Todo árbol que no da buenos frutos se corta y se echa al fuego.
Por lo tanto, ustedes los reconocerán por sus obras.




COMENTARIO:



  En este Evangelio de san Mateo, Jesús nos advierte sobre los falsos profetas que han surgido en todos los tiempos y lugares, para sembrar la mala doctrina. El Antiguo Testamento presenta unos hombres, los profetas, que el Señor eligió para que fueran transmisores de su palabra, comunicando al pueblo elegido lo que Dios tenía dispuesto para ellos si no eran fieles a la Alianza que habían contraído con Dios, instándoles a la conversión para recuperar la amistad divina. Podemos enumerar entre ellos a Isaías, Jeremías, Ezequiel, Daniel…etc.



  Pero como siempre, el diablo encontró una manera de sembrar el equívoco aprovechando el mismo camino que había utilizado el Señor: los falsos profetas. Ante esto, muchos de vosotros os podrías preguntar cómo saber donde se encuentra la verdad y la manera de descubrir a esos lobos que disfrazados con piel de oveja, desean terminar con el redil. Dejadme que antes de escuchar las palabras que Cristo nos dirigió sobre esto, me remita a Jeremías que tuvo que disputar contra esos falsarios, durante los reinados de Yoyaquim y Sedecías.
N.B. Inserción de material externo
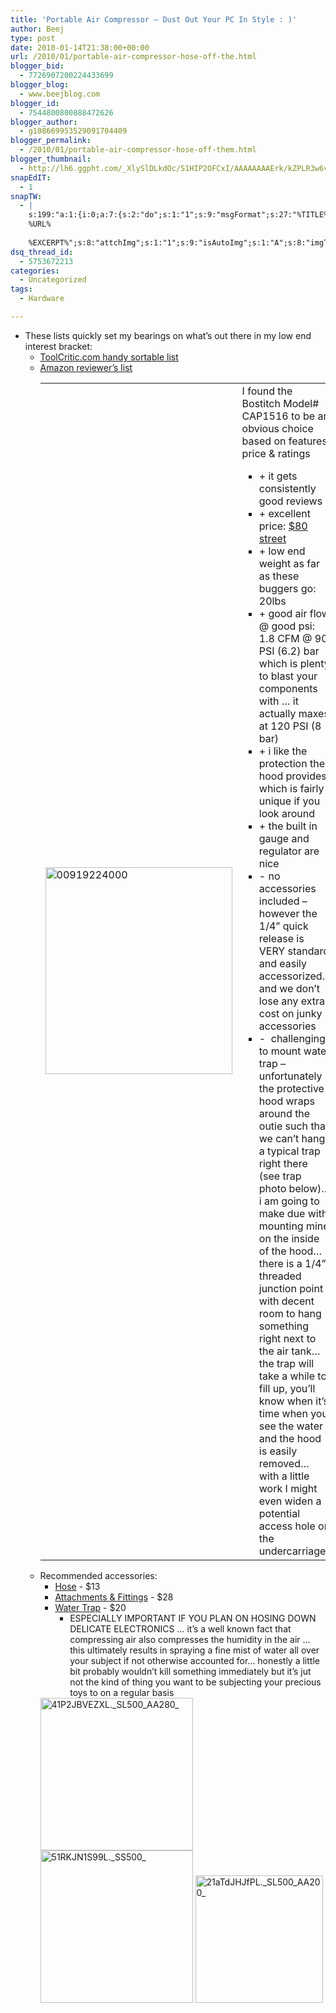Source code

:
 ```yaml
---
title: 'Portable Air Compressor – Dust Out Your PC In Style : )'
author: Beej
type: post
date: 2010-01-14T21:38:00+00:00
url: /2010/01/portable-air-compressor-hose-off-the.html
blogger_bid:
  - 7726907200224433699
blogger_blog:
  - www.beejblog.com
blogger_id:
  - 7544800800888472626
blogger_author:
  - g108669953529091704409
blogger_permalink:
  - /2010/01/portable-air-compressor-hose-off-them.html
blogger_thumbnail:
  - http://lh6.ggpht.com/_XlySlDLkdOc/S1HIP2OFCxI/AAAAAAAAErk/kZPLR3w6v0U/00919224000%5B2%5D.jpg?imgmax=800
snapEdIT:
  - 1
snapTW:
  - |
    s:199:"a:1:{i:0;a:7:{s:2:"do";s:1:"1";s:9:"msgFormat";s:27:"%TITLE%
    %URL%
    
    %EXCERPT%";s:8:"attchImg";s:1:"1";s:9:"isAutoImg";s:1:"A";s:8:"imgToUse";s:0:"";s:9:"isAutoURL";s:1:"A";s:8:"urlToUse";s:0:"";}}";
dsq_thread_id:
  - 5753672213
categories:
  - Uncategorized
tags:
  - Hardware

---
```

  * These lists quickly set my bearings on what’s out there in my low end interest bracket: 
      * <a href="http://www.toolcritic.com/very-small-portable-compressors.html?sort=dgra" target="_blank">ToolCritic.com handy sortable list</a> 
      * <a href="http://www.amazon.com/Portable-Compressor-Shopping/lm/R8RCNQ46DP8CK/ref=cm_lmt_dtpa_f_3_rdssss0?pf_rd_p=253466001&pf_rd_s=listmania-center&pf_rd_t=201&pf_rd_i=B000GZS6NC&pf_rd_m=ATVPDKIKX0DER&pf_rd_r=0SWDHZNHJBYAXKC72SSP" target="_blank">Amazon reviewer’s list</a> 
        <table><tbody>       <tr>         <td><a href="http://www.bostitch.com/default.asp?CATEGORY=BOS_COMPRESSORS&amp;TYPE=PRODUCT&amp;PARTNUMBER=CAP1516&amp;SDesc=Trim+Air+1.5+Peak+HP+Oil-Free+Contractor+Compressor" target="_blank"><img style="border-right-width: 0px; display: inline; border-top-width: 0px; border-bottom-width: 0px; border-left-width: 0px" title="00919224000" border="0" alt="00919224000" src="http://lh6.ggpht.com/_XlySlDLkdOc/S1HIP2OFCxI/AAAAAAAAErk/kZPLR3w6v0U/00919224000%5B2%5D.jpg?imgmax=800" width="299" height="331" /></a> </td>          <td>I found the Bostitch Model# CAP1516 to be an obvious choice based on features, price &amp; ratings             <ul>             <li>+ it gets consistently good reviews </li>              <li>+ excellent price: <a href="http://www.amazon.com/Bostitch-CAP1516-2-Horsepower-1-6-Gallon-CAmper-Shaped/dp/B0009OAKIY/ref=sr_1_1?ie=UTF8&amp;s=hi&amp;qid=1263503619&amp;sr=8-1" target="_blank">$80 street</a> </li>              <li>+ low end weight as far as these buggers go: 20lbs </li>              <li>+ good air flow @ good psi: 1.8 CFM @ 90 PSI (6.2) bar which is plenty to blast your components with … it actually maxes at 120 PSI (8 bar) </li>              <li>+ i like the protection the hood provides which is fairly unique if you look around </li>              <li>+ the built in gauge and regulator are nice </li>              <li>- no accessories included – however the 1/4” quick release is VERY standard and easily accessorized… and we don’t lose any extra cost on junky accessories </li>              <li>-&#160; challenging to mount water trap – unfortunately the protective hood wraps around the outie such that we can’t hang a typical trap right there (see trap photo below)… i am going to make due with mounting mine on the inside of the hood… there is a 1/4” threaded junction point with decent room to hang something right next to the air tank… the trap will take a while to fill up, you’ll know when it’s time when you see the water and the hood is easily removed… with a little work I might even widen a potential access hole on the undercarriage. </li>           </ul>         </td>       </tr>     </tbody></table> </li>  <li>Recommended accessories:    <ul>     <li><a href="http://www.amazon.com/exec/obidos/tg/detail/-/B00066141C/ref=ord_cart_shr?_encoding=UTF8&amp;m=A16WXXJJ7WJVS0&amp;v=glance" target="_blank">Hose</a> - $13 </li>      <li><a href="http://www.amazon.com/exec/obidos/tg/detail/-/B0009KN9PE/ref=ord_cart_shr?_encoding=UTF8&amp;m=ATVPDKIKX0DER&amp;v=glance" target="_blank">Attachments &amp; Fittings</a> - $28 </li>      <li><a href="http://www.amazon.com/exec/obidos/tg/detail/-/B000IKM09G/ref=ord_cart_shr?_encoding=UTF8&amp;m=A2YLYLTN75J8LR&amp;v=glance" target="_blank">Water Trap</a> - $20         <ul>         <li>ESPECIALLY IMPORTANT IF YOU PLAN ON HOSING DOWN DELICATE ELECTRONICS … it’s a well known fact that compressing air also compresses the humidity in the air … this ultimately results in spraying a fine mist of water all over your subject if not otherwise accounted for… honestly a little bit probably wouldn’t kill something immediately but it’s jut not the kind of thing you want to be subjecting your precious toys to on a regular basis </li>       </ul>     </li>   </ul>   <a href="http://www.amazon.com/exec/obidos/tg/detail/-/B00066141C/ref=ord_cart_shr?_encoding=UTF8&amp;m=A16WXXJJ7WJVS0&amp;v=glance" target="_blank"><img style="border-right-width: 0px; display: inline; border-top-width: 0px; border-bottom-width: 0px; border-left-width: 0px" title="41P2JBVEZXL._SL500_AA280_" border="0" alt="41P2JBVEZXL._SL500_AA280_" src="http://lh3.ggpht.com/_XlySlDLkdOc/S1HIWc3IM2I/AAAAAAAAEro/a9Hrib99WRw/41P2JBVEZXL._SL500_AA280_%5B2%5D.jpg?imgmax=800" width="244" height="244" /></a> <a href="http://www.amazon.com/exec/obidos/tg/detail/-/B0009KN9PE/ref=ord_cart_shr?_encoding=UTF8&amp;m=ATVPDKIKX0DER&amp;v=glance" target="_blank"><img style="border-right-width: 0px; display: inline; border-top-width: 0px; border-bottom-width: 0px; border-left-width: 0px" title="51RKJN1S99L._SS500_" border="0" alt="51RKJN1S99L._SS500_" src="http://lh6.ggpht.com/_XlySlDLkdOc/S1HIW8nZ9mI/AAAAAAAAErw/7zfHmym2pBA/51RKJN1S99L._SS500_%5B2%5D.jpg?imgmax=800" width="244" height="244" /></a> <a href="http://www.amazon.com/exec/obidos/tg/detail/-/B000IKM09G/ref=ord_cart_shr?_encoding=UTF8&amp;m=A2YLYLTN75J8LR&amp;v=glance" target="_blank"><img style="border-right-width: 0px; display: inline; border-top-width: 0px; border-bottom-width: 0px; border-left-width: 0px" title="21aTdJHJfPL._SL500_AA200_" border="0" alt="21aTdJHJfPL._SL500_AA200_" src="http://lh4.ggpht.com/_XlySlDLkdOc/S1HIXiIAD7I/AAAAAAAAEr0/3CjJkulEpNY/21aTdJHJfPL._SL500_AA200_%5B2%5D.jpg?imgmax=800" width="204" height="204" /></a>                                              </li>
  El profeta nos indica que esos personajes se presentaban ante el pueblo como mensajeros de la palabra del Señor, pero sólo transmitían a la gente lo que esa gente quería oír en cada momento. Por eso sus oráculos eran tan bien acogidos, mientras que las palabras de Jeremías, que denunciaba las infidelidades al compromiso adquirido y les advertía de las calamidades que sobrevendrían si no se convertían, eran un constante punto de fricción y oposición con esos personajes. Mientras, el pueblo disfrutaba de un anuncio que no solo no les obligaba a nada, sino que inducía a la gente al pecado y les dificultaba, todavía más, la aceptación de la verdadera palabra de Dios.
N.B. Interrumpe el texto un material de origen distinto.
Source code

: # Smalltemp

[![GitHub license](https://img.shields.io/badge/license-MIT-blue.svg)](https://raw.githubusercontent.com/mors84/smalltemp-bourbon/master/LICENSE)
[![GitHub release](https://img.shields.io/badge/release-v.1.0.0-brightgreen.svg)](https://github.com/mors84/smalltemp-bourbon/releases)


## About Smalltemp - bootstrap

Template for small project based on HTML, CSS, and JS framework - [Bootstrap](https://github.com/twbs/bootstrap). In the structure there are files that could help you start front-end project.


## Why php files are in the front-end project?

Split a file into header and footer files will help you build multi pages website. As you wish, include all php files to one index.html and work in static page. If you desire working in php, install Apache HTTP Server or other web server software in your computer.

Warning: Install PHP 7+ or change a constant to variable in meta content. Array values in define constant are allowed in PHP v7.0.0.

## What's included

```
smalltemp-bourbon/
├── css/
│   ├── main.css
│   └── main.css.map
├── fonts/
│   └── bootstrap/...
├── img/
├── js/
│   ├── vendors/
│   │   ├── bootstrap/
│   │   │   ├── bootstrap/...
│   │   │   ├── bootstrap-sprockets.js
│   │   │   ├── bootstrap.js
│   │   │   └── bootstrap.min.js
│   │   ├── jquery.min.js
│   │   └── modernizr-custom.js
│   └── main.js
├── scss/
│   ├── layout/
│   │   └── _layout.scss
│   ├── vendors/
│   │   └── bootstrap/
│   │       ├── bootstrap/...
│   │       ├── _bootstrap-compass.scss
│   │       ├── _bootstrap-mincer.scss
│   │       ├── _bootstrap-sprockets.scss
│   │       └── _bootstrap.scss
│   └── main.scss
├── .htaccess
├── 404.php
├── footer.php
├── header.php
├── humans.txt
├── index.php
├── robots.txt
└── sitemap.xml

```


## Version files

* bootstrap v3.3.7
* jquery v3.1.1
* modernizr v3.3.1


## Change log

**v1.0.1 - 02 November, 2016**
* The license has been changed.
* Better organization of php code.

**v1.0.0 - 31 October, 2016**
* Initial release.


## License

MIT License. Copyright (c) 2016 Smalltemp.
  Jesús advierte a sus oyentes, de todos los tiempos, sobre esos embaucadores y les aconseja que, para descubrirlos, no miren las apariencias sino las obras que realizan. Porque es la coherencia en el actuar como cristianos, lo que será un perfecto criterio de discernimiento para saber a quienes debemos escuchar. Hemos repetido por activa y por pasiva, que el mensaje de Jesús no es fácil ni está exento de dificultades. Al contrario, el Maestro nos ha advertido que la puerta de entrada al Reino es estrecha y el camino para llegar, angosto. Que cumplir su voluntad es asirnos a la cruz de cada día y, por amor, renunciar a todo aquello que nos separa de ella, comenzando muchas veces por nuestros propios instintos e intereses. Que sólo el amor desinteresado que busca la felicidad del prójimo, porque ese prójimo es nuestro hermano, es el medio adecuado para seguir los pasos de Cristo. Pasos que, no hemos de olvidar, condujeron al Señor al Calvario para redimirnos y devolvernos a la vida eterna.
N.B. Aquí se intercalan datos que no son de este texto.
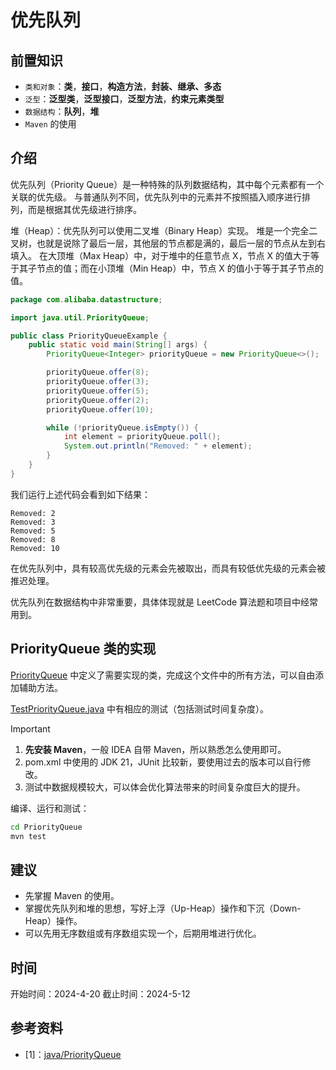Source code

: # 优先队列

## 前置知识
- `类和对象`：**类**，**接口**，**构造方法**，**封装、继承、多态**
- `泛型`：**泛型类**，**泛型接口**，**泛型方法**，**约束元素类型**
- `数据结构`：**队列**，**堆**
- `Maven` 的使用

## 介绍
优先队列（Priority Queue）是一种特殊的队列数据结构，其中每个元素都有一个关联的优先级。
与普通队列不同，优先队列中的元素并不按照插入顺序进行排列，而是根据其优先级进行排序。

堆（Heap）：优先队列可以使用二叉堆（Binary Heap）实现。
堆是一个完全二叉树，也就是说除了最后一层，其他层的节点都是满的，最后一层的节点从左到右填入。
在大顶堆（Max Heap）中，对于堆中的任意节点 X，节点 X 的值大于等于其子节点的值；而在小顶堆（Min Heap）中，节点 X 的值小于等于其子节点的值。

```java
package com.alibaba.datastructure;

import java.util.PriorityQueue;

public class PriorityQueueExample {
    public static void main(String[] args) {
        PriorityQueue<Integer> priorityQueue = new PriorityQueue<>();

        priorityQueue.offer(8);
        priorityQueue.offer(3);
        priorityQueue.offer(5);
        priorityQueue.offer(2);
        priorityQueue.offer(10);

        while (!priorityQueue.isEmpty()) {
            int element = priorityQueue.poll();
            System.out.println("Removed: " + element);
        }
    }
}
```

我们运行上述代码会看到如下结果：

```
Removed: 2
Removed: 3
Removed: 5
Removed: 8
Removed: 10
```

在优先队列中，具有较高优先级的元素会先被取出，而具有较低优先级的元素会被推迟处理。

优先队列在数据结构中非常重要，具体体现就是 LeetCode 算法题和项目中经常用到。

## PriorityQueue 类的实现
[PriorityQueue](https://github.com/xiyou-linuxer/Queue4j/tree/main/PriorityQueue/src/main/java/com/xiyoulinux/priorityqueue/PriorityQueue.java) 中定义了需要实现的类，完成这个文件中的所有方法，可以自由添加辅助方法。

[TestPriorityQueue.java](https://github.com/xiyou-linuxer/Queue4j/tree/main/PriorityQueue/src/test/java/com/xiyoulinux/priorityqueue/TestPriorityQueue.java) 中有相应的测试（包括测试时间复杂度）。

> [!IMPORTANT]
>
> 1. **先安装 Maven**，一般 IDEA 自带 Maven，所以熟悉怎么使用即可。
> 2. pom.xml 中使用的 JDK 21，JUnit 比较新，要使用过去的版本可以自行修改。
> 3. 测试中数据规模较大，可以体会优化算法带来的时间复杂度巨大的提升。

编译、运行和测试：
```bash
cd PriorityQueue
mvn test
```

## 建议
- 先掌握 Maven 的使用。
- 掌握优先队列和堆的思想，写好上浮（Up-Heap）操作和下沉（Down-Heap）操作。
- 可以先用无序数组或有序数组实现一个，后期用堆进行优化。

## 时间
开始时间：2024-4-20
截止时间：2024-5-12

## 参考资料
- [1]：[java/PriorityQueue](https://docs.oracle.com/javase/8/docs/api/java/util/PriorityQueue.html)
  Sólo así, a través de las obras, podremos afirmar que cumplimos la voluntad del Padre y, por ello, estamos validados para transmitir sus palabras. Ser un buen cristiano es, evidentemente, frecuentar los Sacramentos, pero sobre todo es la manifestación de esa Gracia recibida, en cada uno de los actos que realizamos: en el trato con los demás, en el cuidado con el pudor, en evitar las ofensas, en ayudar al prójimo, en buscar la justicia, en cumplir con nuestras obligaciones… Ser cristiano es ser discípulo de Cristo, imitar al Maestro, en cada una de nuestras actuaciones.



  Por eso hay que estar vigilantes ante todos aquellos que, dentro y fuera de la Iglesia, se separan de la doctrina –del depósito de la fe- para dulcificarnos el mensaje y terminar con una filosofía de vida que a nada compromete. No; la fidelidad a los principios del credo, transmitidos por la Iglesia, son irrenunciables, a la vez que costosos; porque significan luchar contra las tentaciones, internas y externas, que el diablo ha puesto en nosotros. Y esa fidelidad, no hay que olvidarlo, ha sido la causa de que muchos hermanos nuestros hayan derramado su sangre para defenderla y transmitirnos el legado en aras de santidad. No podemos flaquear en la responsabilidad del testigo transmitido, ni caer en la tentación de la ley del mínimo esfuerzo. Estamos llamados, desde antes de la creación, a ser buscadores de la Verdad, en nuestro encuentro con Dios.